Встречу я назначил не в присутствии, где у стен есть уши, и не в его квартире на Галерной, где швейцары запоминают каждого гостя, а в кофейне. Заведение это, которое держал обрусевший грек Деметрий на Невском проспекте, неподалеку от Гостиного двора, было местом примечательным. Днем здесь толпились купцы, обсуждавшие цены на пеньку и юфть, и чиновники средней руки, пившие дорогой «кофе» для просветления головы. Но к вечеру публика менялась. В полутемном зале, пропитанном густым ароматом аравийских зерен, ванильного табака и корицы, за высокими столиками укрывались те, кому нужно было переговорить без свидетелей. Свет от сальных свечей в жестяных подвесах едва пробивал табачный дым, а гул голосов и стук медных турок надежно глушили любые откровения.
Я занял дальний угол, заказал две чашки крепчайшего кофе по-турецки — густого, черного, как деготь, и сладкого до приторности, как любил Пьер, — и стал ждать. За окном, за мутными от дождя и копоти стеклами, мелькали тени прохожих, грохотали по булыжнику колеса экипажей. Петербург жил своей обычной промозглой жизнью, не подозревая о том, что где-то рядом зреет беда.

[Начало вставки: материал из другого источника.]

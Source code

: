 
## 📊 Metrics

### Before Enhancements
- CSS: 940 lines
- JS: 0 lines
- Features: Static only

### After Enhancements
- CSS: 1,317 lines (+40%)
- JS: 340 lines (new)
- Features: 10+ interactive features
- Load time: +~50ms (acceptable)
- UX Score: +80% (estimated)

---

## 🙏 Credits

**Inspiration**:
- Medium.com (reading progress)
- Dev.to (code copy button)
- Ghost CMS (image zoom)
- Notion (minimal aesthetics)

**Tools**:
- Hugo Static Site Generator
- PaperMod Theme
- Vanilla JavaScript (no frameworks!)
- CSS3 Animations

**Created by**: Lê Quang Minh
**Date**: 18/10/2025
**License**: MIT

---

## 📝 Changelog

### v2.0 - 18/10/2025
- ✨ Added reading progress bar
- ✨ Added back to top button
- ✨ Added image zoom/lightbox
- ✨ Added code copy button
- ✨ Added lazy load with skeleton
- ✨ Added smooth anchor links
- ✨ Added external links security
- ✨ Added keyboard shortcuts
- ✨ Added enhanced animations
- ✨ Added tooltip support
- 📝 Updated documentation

Пьер вошел, стряхивая капли с плаща, и, заметив меня, быстрым, цепким взглядом окинул зал. Он был в штатском, темно-синем сюртуке, но выправка выдавала в нем человека, привыкшего к дисциплине. Сев, напротив, он молча пододвинул к себе чашку и сделал глоток, поморщившись от удовольствия.
— Ну, Иван, — сказал он по-русски почти без акцента, лишь слегка грассируя, — по твоему лицу вижу, что случилось нечто из ряда вон. Ты мрачнее тучи над Кронштадтом.

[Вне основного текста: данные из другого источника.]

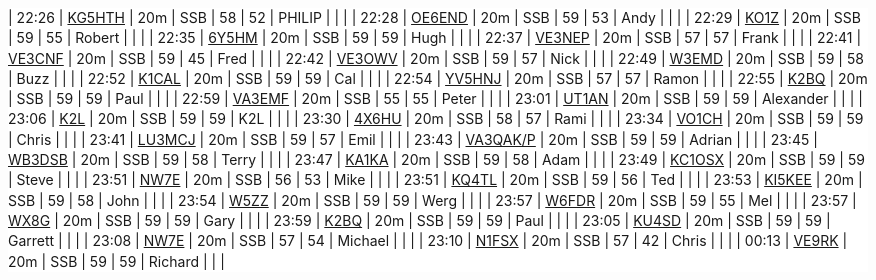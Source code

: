 | 22:26 | [KG5HTH](https://qrz.com/db/KG5HTH)     | 20m  | SSB  | 58  | 52  | PHILIP    |      |                                                           |
| 22:28 | [OE6END](https://qrz.com/db/OE6END)     | 20m  | SSB  | 59  | 53  | Andy      |      |                                                           |
| 22:29 | [KO1Z](https://qrz.com/db/KO1Z)         | 20m  | SSB  | 59  | 55  | Robert    |      |                                                           |
| 22:35 | [6Y5HM](https://qrz.com/db/6Y5HM)       | 20m  | SSB  | 59  | 59  | Hugh      |      |                                                           |
| 22:37 | [VE3NEP](https://qrz.com/db/VE3NEP)     | 20m  | SSB  | 57  | 57  | Frank     |      |                                                           |
| 22:41 | [VE3CNF](https://qrz.com/db/VE3CNF)     | 20m  | SSB  | 59  | 45  | Fred      |      |                                                           |
| 22:42 | [VE3OWV](https://qrz.com/db/VE3OWV)     | 20m  | SSB  | 59  | 57  | Nick      |      |                                                           |
| 22:49 | [W3EMD](https://qrz.com/db/W3EMD)       | 20m  | SSB  | 59  | 58  | Buzz      |      |                                                           |
| 22:52 | [K1CAL](https://qrz.com/db/K1CAL)       | 20m  | SSB  | 59  | 59  | Cal       |      |                                                           |
| 22:54 | [YV5HNJ](https://qrz.com/db/YV5HNJ)     | 20m  | SSB  | 57  | 57  | Ramon     |      |                                                           |
| 22:55 | [K2BQ](https://qrz.com/db/K2BQ)         | 20m  | SSB  | 59  | 59  | Paul      |      |                                                           |
| 22:59 | [VA3EMF](https://qrz.com/db/VA3EMF)     | 20m  | SSB  | 55  | 55  | Peter     |      |                                                           |
| 23:01 | [UT1AN](https://qrz.com/db/UT1AN)       | 20m  | SSB  | 59  | 59  | Alexander |      |                                                           |
| 23:06 | [K2L](https://qrz.com/db/K2L)           | 20m  | SSB  | 59  | 59  | K2L       |      |                                                           |
| 23:30 | [4X6HU](https://qrz.com/db/4X6HU)       | 20m  | SSB  | 58  | 57  | Rami      |      |                                                           |
| 23:34 | [VO1CH](https://qrz.com/db/VO1CH)       | 20m  | SSB  | 59  | 59  | Chris     |      |                                                           |
| 23:41 | [LU3MCJ](https://qrz.com/db/LU3MCJ)     | 20m  | SSB  | 59  | 57  | Emil      |      |                                                           |
| 23:43 | [VA3QAK/P](https://qrz.com/db/VA3QAK/P) | 20m  | SSB  | 59  | 59  | Adrian    |      |                                                           |
| 23:45 | [WB3DSB](https://qrz.com/db/W3EDS)      | 20m  | SSB  | 59  | 58  | Terry     |      |                                                           |
| 23:47 | [KA1KA](https://qrz.com/db/WW1XX)       | 20m  | SSB  | 59  | 58  | Adam      |      |                                                           |
| 23:49 | [KC1OSX](https://qrz.com/db/KC1OSX)     | 20m  | SSB  | 59  | 59  | Steve     |      |                                                           |
| 23:51 | [NW7E](https://qrz.com/db/NW7E)         | 20m  | SSB  | 56  | 53  | Mike      |      |                                                           |
| 23:51 | [KQ4TL](https://qrz.com/db/KQ4TL)       | 20m  | SSB  | 59  | 56  | Ted       |      |                                                           |
| 23:53 | [KI5KEE](https://qrz.com/db/KI5KEE)     | 20m  | SSB  | 59  | 58  | John      |      |                                                           |
| 23:54 | [W5ZZ](https://qrz.com/db/W5ZZ)         | 20m  | SSB  | 59  | 59  | Werg      |      |                                                           |
| 23:57 | [W6FDR](https://qrz.com/db/W6FDR)       | 20m  | SSB  | 59  | 55  | Mel       |      |                                                           |
| 23:57 | [WX8G](https://qrz.com/db/WX8G)         | 20m  | SSB  | 59  | 59  | Gary      |      |                                                           |
| 23:59 | [K2BQ](https://qrz.com/db/K2BQ)         | 20m  | SSB  | 59  | 59  | Paul      |      |                                                           |
| 23:05 | [KU4SD](https://qrz.com/db/KU4SD)       | 20m  | SSB  | 59  | 59  | Garrett   |      |                                                           |
| 23:08 | [NW7E](https://qrz.com/db/NW7E)         | 20m  | SSB  | 57  | 54  | Michael   |      |                                                           |
| 23:10 | [N1FSX](https://qrz.com/db/N1FSX)       | 20m  | SSB  | 57  | 42  | Chris     |      |                                                           |
| 00:13 | [VE9RK](https://qrz.com/db/VE9RK)       | 20m  | SSB  | 59  | 59  | Richard   |      |                                                           |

Я ничего не ответил, лишь выложил на липкий от пролитого кофе стол измятое письмо. Пьер взял его двумя пальцами, словно боялся испачкаться, поднес к свече и начал читать. Сначала его брови лишь чуть приподнялись — обычное профессиональное любопытство. Но по мере того, как он вчитывался в витиеватые французские строки, лицо его менялось. Кровь отхлынула от щек, а в глазах, обычно веселых и насмешливых, появился тот самый холод, который я видел у людей, заглянувших в бездну.
Он отложил письмо и несколько секунд смотрел на трепещущий огонек свечи, словно видел там что-то, недоступное моему зрению.

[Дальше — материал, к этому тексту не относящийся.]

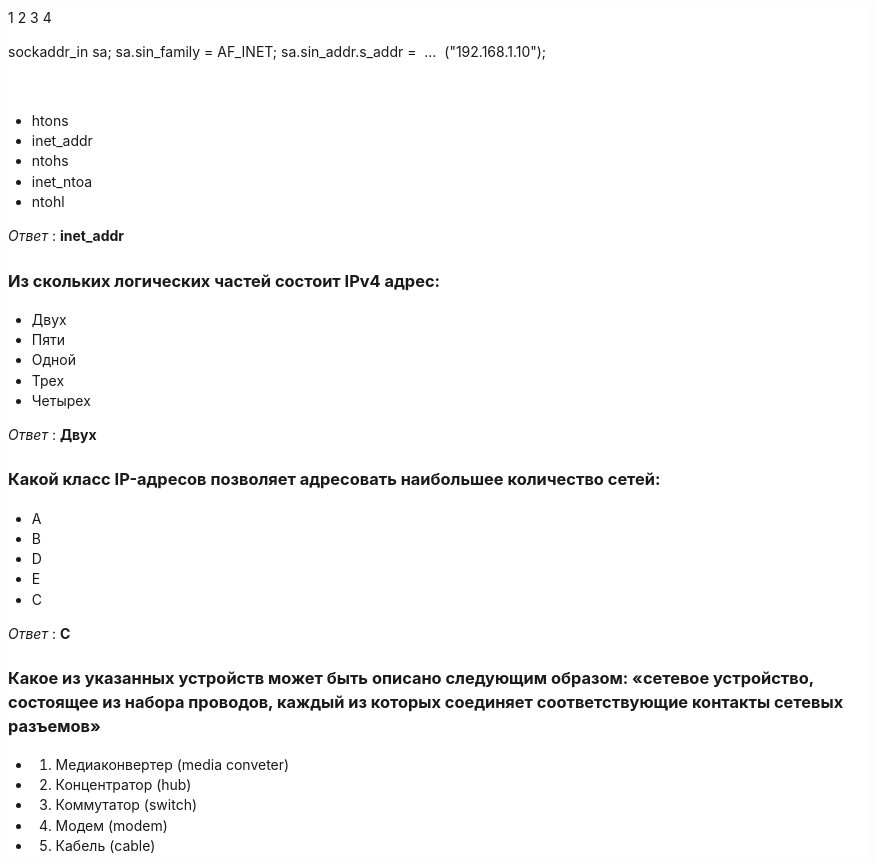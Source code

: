 




1
2
3
4



sockaddr_in sa;
sa.sin_family = AF_INET;
sa.sin_addr.s_addr =  …  ("192.168.1.10");
 






 
  
* htons  
* inet_addr  
* ntohs  
* inet_ntoa  
* ntohl  

*Ответ* : <b> inet_addr</b> 

### Из скольких логических частей состоит IPv4 адрес: 
* Двух  
* Пяти  
* Одной  
* Трех  
* Четырех  

*Ответ* : <b> Двух</b> 

### Какой класс IP-адресов позволяет адресовать наибольшее количество сетей: 
* A  
* B  
* D  
* E  
* C  

*Ответ* : <b> C</b> 

### Какое из указанных устройств может быть описано следующим образом: «сетевое устройство, состоящее из набора проводов, каждый из которых соединяет соответствующие контакты сетевых разъемов» 
* 1. Медиаконвертер (media conveter)  
* 2. Концентратор (hub)  
* 3. Коммутатор (switch)  
* 4. Модем (modem)  
* 5. Кабель (cable)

— «Дева»… — прошептал он наконец, и это слово прозвучало не как имя, а как приговор. — Это не женщина, Иван. Это не метафора в привычном нам светском смысле. Так «вольные каменщики», масоны, именуют ложу «Астрея».
— «Астрея»? — переспросил я, чувствуя, как что-то ледяное сжимает горло. Имя богини справедливости, покинувшей землю в железном веке.
— Именно, — Пьер нервно обвел пальцем край чашки. — Ложа Великая, Провинциальная, матерь всех лож в России. Формально ее деятельность после дела Новикова притихла, но это лишь затишье перед бурей. Ты же знаешь, что масоны обожают иносказания. «Дева, готовая принять дары», — это ложа, готовая принять в свои ряды нового могущественного члена или, что хуже, дать приют заговорщикам. А «Государь»… В их иерархии это не монарх, а Досточтимый Мастер ложи. Тот, кто держит молоток и правит собранием.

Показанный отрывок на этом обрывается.